*** Block opens ***
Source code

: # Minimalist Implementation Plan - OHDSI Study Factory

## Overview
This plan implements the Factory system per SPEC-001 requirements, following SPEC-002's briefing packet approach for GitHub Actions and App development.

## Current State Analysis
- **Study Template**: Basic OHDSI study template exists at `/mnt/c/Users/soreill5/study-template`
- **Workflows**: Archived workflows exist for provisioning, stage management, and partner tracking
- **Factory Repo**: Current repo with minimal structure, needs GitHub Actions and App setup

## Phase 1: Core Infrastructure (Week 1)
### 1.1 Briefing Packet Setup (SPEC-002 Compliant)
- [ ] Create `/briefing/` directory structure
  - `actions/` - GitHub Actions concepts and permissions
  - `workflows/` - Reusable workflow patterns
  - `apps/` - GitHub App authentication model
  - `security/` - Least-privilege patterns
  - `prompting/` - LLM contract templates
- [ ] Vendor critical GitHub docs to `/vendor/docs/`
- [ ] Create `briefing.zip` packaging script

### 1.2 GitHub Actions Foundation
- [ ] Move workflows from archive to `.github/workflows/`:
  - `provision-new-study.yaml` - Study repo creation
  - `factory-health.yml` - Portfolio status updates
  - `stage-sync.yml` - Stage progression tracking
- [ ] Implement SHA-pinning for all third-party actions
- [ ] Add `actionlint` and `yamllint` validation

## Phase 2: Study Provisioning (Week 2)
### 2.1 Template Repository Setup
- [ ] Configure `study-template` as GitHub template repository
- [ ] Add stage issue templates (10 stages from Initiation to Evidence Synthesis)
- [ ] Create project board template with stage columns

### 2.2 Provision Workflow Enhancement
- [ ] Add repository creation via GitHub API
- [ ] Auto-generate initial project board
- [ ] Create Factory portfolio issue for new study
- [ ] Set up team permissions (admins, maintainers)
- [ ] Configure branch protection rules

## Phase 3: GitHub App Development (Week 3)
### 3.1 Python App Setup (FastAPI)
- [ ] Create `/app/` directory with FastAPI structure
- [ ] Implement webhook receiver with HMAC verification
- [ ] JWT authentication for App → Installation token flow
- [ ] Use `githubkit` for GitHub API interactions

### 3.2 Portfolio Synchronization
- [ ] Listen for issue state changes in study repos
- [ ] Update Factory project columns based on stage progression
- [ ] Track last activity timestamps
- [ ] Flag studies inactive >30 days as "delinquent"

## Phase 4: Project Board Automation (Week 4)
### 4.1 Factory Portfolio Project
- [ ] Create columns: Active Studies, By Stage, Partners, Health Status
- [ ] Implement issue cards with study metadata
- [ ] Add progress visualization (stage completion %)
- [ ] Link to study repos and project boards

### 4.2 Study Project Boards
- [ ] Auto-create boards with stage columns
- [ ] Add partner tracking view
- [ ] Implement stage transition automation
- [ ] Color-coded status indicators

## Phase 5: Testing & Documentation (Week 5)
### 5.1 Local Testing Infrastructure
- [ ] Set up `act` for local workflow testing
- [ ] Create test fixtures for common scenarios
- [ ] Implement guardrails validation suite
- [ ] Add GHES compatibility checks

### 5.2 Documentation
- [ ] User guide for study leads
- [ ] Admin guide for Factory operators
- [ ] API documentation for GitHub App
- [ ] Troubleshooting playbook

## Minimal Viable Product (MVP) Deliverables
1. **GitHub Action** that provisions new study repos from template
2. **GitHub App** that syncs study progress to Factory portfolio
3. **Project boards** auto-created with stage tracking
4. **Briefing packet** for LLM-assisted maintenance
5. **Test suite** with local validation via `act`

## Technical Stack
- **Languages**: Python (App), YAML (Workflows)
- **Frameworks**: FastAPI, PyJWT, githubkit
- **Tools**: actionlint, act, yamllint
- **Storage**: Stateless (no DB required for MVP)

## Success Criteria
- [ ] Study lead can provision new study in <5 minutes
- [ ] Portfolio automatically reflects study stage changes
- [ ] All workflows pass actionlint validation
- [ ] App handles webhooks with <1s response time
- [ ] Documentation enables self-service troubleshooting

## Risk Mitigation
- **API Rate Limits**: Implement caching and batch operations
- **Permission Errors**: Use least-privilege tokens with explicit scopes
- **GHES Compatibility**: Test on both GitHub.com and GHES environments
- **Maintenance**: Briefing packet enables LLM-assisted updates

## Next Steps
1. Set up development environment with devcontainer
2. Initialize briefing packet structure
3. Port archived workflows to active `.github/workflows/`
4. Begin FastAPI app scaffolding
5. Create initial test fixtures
*** Block closes ***
*Work required*.
Here the job is to restate all of the data word for word.

*Solution to this exercise*.
Source code

: # Minimalist Implementation Plan - OHDSI Study Factory

## Overview
This plan implements the Factory system per SPEC-001 requirements, following SPEC-002's briefing packet approach for GitHub Actions and App development.

## Current State Analysis
- **Study Template**: Basic OHDSI study template exists at `/mnt/c/Users/soreill5/study-template`
- **Workflows**: Archived workflows exist for provisioning, stage management, and partner tracking
- **Factory Repo**: Current repo with minimal structure, needs GitHub Actions and App setup

## Phase 1: Core Infrastructure (Week 1)
### 1.1 Briefing Packet Setup (SPEC-002 Compliant)
- [ ] Create `/briefing/` directory structure
  - `actions/` - GitHub Actions concepts and permissions
  - `workflows/` - Reusable workflow patterns
  - `apps/` - GitHub App authentication model
  - `security/` - Least-privilege patterns
  - `prompting/` - LLM contract templates
- [ ] Vendor critical GitHub docs to `/vendor/docs/`
- [ ] Create `briefing.zip` packaging script

### 1.2 GitHub Actions Foundation
- [ ] Move workflows from archive to `.github/workflows/`:
  - `provision-new-study.yaml` - Study repo creation
  - `factory-health.yml` - Portfolio status updates
  - `stage-sync.yml` - Stage progression tracking
- [ ] Implement SHA-pinning for all third-party actions
- [ ] Add `actionlint` and `yamllint` validation

## Phase 2: Study Provisioning (Week 2)
### 2.1 Template Repository Setup
- [ ] Configure `study-template` as GitHub template repository
- [ ] Add stage issue templates (10 stages from Initiation to Evidence Synthesis)
- [ ] Create project board template with stage columns

### 2.2 Provision Workflow Enhancement
- [ ] Add repository creation via GitHub API
- [ ] Auto-generate initial project board
- [ ] Create Factory portfolio issue for new study
- [ ] Set up team permissions (admins, maintainers)
- [ ] Configure branch protection rules

## Phase 3: GitHub App Development (Week 3)
### 3.1 Python App Setup (FastAPI)
- [ ] Create `/app/` directory with FastAPI structure
- [ ] Implement webhook receiver with HMAC verification
- [ ] JWT authentication for App → Installation token flow
- [ ] Use `githubkit` for GitHub API interactions

### 3.2 Portfolio Synchronization
- [ ] Listen for issue state changes in study repos
- [ ] Update Factory project columns based on stage progression
- [ ] Track last activity timestamps
- [ ] Flag studies inactive >30 days as "delinquent"

## Phase 4: Project Board Automation (Week 4)
### 4.1 Factory Portfolio Project
- [ ] Create columns: Active Studies, By Stage, Partners, Health Status
- [ ] Implement issue cards with study metadata
- [ ] Add progress visualization (stage completion %)
- [ ] Link to study repos and project boards

### 4.2 Study Project Boards
- [ ] Auto-create boards with stage columns
- [ ] Add partner tracking view
- [ ] Implement stage transition automation
- [ ] Color-coded status indicators

## Phase 5: Testing & Documentation (Week 5)
### 5.1 Local Testing Infrastructure
- [ ] Set up `act` for local workflow testing
- [ ] Create test fixtures for common scenarios
- [ ] Implement guardrails validation suite
- [ ] Add GHES compatibility checks

### 5.2 Documentation
- [ ] User guide for study leads
- [ ] Admin guide for Factory operators
- [ ] API documentation for GitHub App
- [ ] Troubleshooting playbook

## Minimal Viable Product (MVP) Deliverables
1. **GitHub Action** that provisions new study repos from template
2. **GitHub App** that syncs study progress to Factory portfolio
3. **Project boards** auto-created with stage tracking
4. **Briefing packet** for LLM-assisted maintenance
5. **Test suite** with local validation via `act`

## Technical Stack
- **Languages**: Python (App), YAML (Workflows)
- **Frameworks**: FastAPI, PyJWT, githubkit
- **Tools**: actionlint, act, yamllint
- **Storage**: Stateless (no DB required for MVP)

## Success Criteria
- [ ] Study lead can provision new study in <5 minutes
- [ ] Portfolio automatically reflects study stage changes
- [ ] All workflows pass actionlint validation
- [ ] App handles webhooks with <1s response time
- [ ] Documentation enables self-service troubleshooting

## Risk Mitigation
- **API Rate Limits**: Implement caching and batch operations
- **Permission Errors**: Use least-privilege tokens with explicit scopes
- **GHES Compatibility**: Test on both GitHub.com and GHES environments
- **Maintenance**: Briefing packet enables LLM-assisted updates

## Next Steps
1. Set up development environment with devcontainer
2. Initialize briefing packet structure
3. Port archived workflows to active `.github/workflows/`
4. Begin FastAPI app scaffolding
5. Create initial test fixtures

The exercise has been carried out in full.